[Document images with source code]
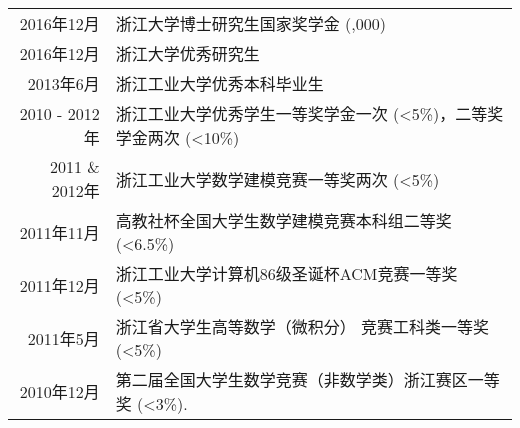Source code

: %
%




\begin{tabular}{rl}	
	2016年12月 & 浙江大学博士研究生国家奖学金  (\textyen 30,000) \\
	2016年12月 & 浙江大学优秀研究生 \\
	2013年6月 & 浙江工业大学优秀本科毕业生 \\
	2010 - 2012年 & 浙江工业大学优秀学生一等奖学金一次 (<5\%)，二等奖学金两次 (<10\%)\\
	2011 \& 2012年 & 浙江工业大学数学建模竞赛一等奖两次 (<5\%)\\
	2011年11月 & 高教社杯全国大学生数学建模竞赛本科组二等奖 (<6.5\%)\\
	2011年12月 & 浙江工业大学计算机86级圣诞杯ACM竞赛一等奖 (<5\%)\\
	2011年5月 & 浙江省大学生高等数学（微积分） 竞赛工科类一等奖 (<5\%)\\
	2010年12月 & 第二届全国大学生数学竞赛（非数学类）浙江赛区一等奖 (<3\%).	
\end{tabular}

■ Exercise requirements ■
Extract every line from the one containing "2016年12月 & 浙江大学博士研究生国家奖学金" through the last line of the data, inclusive, exactly as written.

■ Task answer ■
	2016年12月 & 浙江大学博士研究生国家奖学金  (\textyen 30,000) \\
	2016年12月 & 浙江大学优秀研究生 \\
	2013年6月 & 浙江工业大学优秀本科毕业生 \\
	2010 - 2012年 & 浙江工业大学优秀学生一等奖学金一次 (<5\%)，二等奖学金两次 (<10\%)\\
	2011 \& 2012年 & 浙江工业大学数学建模竞赛一等奖两次 (<5\%)\\
	2011年11月 & 高教社杯全国大学生数学建模竞赛本科组二等奖 (<6.5\%)\\
	2011年12月 & 浙江工业大学计算机86级圣诞杯ACM竞赛一等奖 (<5\%)\\
	2011年5月 & 浙江省大学生高等数学（微积分） 竞赛工科类一等奖 (<5\%)\\
	2010年12月 & 第二届全国大学生数学竞赛（非数学类）浙江赛区一等奖 (<3\%).	
\end{tabular}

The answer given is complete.